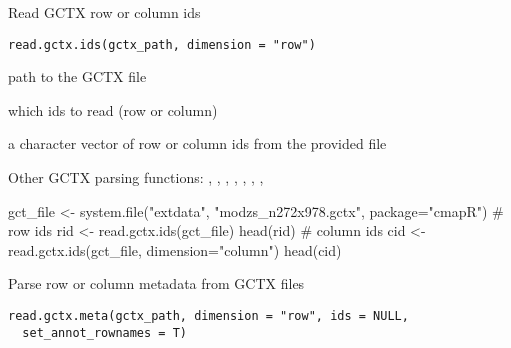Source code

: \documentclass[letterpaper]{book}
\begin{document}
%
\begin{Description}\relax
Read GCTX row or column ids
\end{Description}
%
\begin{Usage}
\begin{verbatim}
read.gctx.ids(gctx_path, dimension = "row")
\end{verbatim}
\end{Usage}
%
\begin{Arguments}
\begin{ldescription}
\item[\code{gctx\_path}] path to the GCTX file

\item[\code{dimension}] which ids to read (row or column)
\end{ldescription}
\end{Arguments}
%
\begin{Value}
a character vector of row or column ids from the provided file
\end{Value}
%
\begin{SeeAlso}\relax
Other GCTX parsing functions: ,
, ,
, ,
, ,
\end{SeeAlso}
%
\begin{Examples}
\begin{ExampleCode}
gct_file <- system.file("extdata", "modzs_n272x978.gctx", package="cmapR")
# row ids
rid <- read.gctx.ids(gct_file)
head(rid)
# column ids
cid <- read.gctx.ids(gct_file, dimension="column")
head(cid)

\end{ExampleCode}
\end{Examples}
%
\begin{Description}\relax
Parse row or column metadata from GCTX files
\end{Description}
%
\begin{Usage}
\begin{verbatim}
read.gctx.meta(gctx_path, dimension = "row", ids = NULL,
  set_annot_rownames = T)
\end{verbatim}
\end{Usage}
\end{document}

::::::::

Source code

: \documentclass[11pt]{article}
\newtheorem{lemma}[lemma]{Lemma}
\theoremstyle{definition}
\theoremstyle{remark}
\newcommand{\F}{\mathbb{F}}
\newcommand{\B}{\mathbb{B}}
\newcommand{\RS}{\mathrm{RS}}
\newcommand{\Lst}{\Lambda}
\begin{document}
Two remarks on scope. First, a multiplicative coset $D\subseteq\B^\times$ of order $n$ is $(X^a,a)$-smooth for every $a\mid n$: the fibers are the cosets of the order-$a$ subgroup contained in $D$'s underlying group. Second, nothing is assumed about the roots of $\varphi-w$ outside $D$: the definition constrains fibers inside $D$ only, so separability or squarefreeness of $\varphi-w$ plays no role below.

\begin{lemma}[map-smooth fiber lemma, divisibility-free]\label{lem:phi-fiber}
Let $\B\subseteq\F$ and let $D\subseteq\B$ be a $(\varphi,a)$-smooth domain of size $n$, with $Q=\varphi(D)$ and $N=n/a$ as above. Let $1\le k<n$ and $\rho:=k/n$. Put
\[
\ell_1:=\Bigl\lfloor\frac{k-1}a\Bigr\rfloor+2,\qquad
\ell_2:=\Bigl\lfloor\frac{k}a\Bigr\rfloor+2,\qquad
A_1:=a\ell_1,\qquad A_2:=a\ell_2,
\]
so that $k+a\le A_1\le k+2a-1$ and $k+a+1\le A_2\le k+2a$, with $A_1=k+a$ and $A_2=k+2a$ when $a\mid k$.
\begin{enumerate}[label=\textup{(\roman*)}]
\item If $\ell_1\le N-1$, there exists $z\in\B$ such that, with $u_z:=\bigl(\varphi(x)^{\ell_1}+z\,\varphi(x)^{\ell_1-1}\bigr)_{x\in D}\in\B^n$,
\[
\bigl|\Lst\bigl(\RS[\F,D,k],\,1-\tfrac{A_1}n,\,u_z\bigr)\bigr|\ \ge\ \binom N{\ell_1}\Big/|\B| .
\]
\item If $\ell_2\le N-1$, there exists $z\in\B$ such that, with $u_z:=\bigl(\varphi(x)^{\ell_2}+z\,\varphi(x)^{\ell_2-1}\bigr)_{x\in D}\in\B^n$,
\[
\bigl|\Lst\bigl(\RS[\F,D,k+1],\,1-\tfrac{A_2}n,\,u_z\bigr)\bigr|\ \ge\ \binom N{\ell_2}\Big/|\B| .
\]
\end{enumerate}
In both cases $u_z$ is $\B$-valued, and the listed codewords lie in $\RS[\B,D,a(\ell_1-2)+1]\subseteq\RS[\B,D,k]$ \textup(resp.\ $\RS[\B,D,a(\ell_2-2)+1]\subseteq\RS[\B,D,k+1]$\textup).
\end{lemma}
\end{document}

::::::::

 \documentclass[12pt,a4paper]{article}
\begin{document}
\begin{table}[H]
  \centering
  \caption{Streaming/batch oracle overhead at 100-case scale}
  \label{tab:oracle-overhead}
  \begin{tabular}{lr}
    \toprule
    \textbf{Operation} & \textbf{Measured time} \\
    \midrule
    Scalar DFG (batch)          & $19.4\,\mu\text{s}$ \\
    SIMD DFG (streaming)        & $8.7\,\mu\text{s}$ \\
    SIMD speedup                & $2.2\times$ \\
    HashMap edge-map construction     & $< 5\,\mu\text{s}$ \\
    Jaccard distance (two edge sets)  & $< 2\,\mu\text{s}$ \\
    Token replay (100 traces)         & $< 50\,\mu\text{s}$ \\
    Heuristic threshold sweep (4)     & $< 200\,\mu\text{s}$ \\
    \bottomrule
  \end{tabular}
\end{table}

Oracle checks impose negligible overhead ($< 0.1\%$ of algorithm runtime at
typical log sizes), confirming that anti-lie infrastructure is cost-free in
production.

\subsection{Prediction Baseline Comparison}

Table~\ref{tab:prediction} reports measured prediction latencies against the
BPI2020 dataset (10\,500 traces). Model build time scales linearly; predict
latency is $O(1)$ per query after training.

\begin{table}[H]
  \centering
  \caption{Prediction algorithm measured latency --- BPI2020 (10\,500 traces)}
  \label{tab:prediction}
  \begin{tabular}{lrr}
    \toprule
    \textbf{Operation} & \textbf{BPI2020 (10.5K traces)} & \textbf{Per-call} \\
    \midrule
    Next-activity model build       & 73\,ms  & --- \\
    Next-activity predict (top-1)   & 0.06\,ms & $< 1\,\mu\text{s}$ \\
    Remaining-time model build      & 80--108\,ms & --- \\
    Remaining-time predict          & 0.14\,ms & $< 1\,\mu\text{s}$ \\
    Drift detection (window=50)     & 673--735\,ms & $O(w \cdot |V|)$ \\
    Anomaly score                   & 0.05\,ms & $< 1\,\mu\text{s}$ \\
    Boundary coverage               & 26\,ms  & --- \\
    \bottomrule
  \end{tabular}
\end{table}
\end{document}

::::::::

● Assignment
What lines in the data above carry "times"? Return them all.

● Answer for this exercise
Two remarks on scope. First, a multiplicative coset $D\subseteq\B^\times$ of order $n$ is $(X^a,a)$-smooth for every $a\mid n$: the fibers are the cosets of the order-$a$ subgroup contained in $D$'s underlying group. Second, nothing is assumed about the roots of $\varphi-w$ outside $D$: the definition constrains fibers inside $D$ only, so separability or squarefreeness of $\varphi-w$ plays no role below.
    SIMD speedup                & $2.2\times$ \\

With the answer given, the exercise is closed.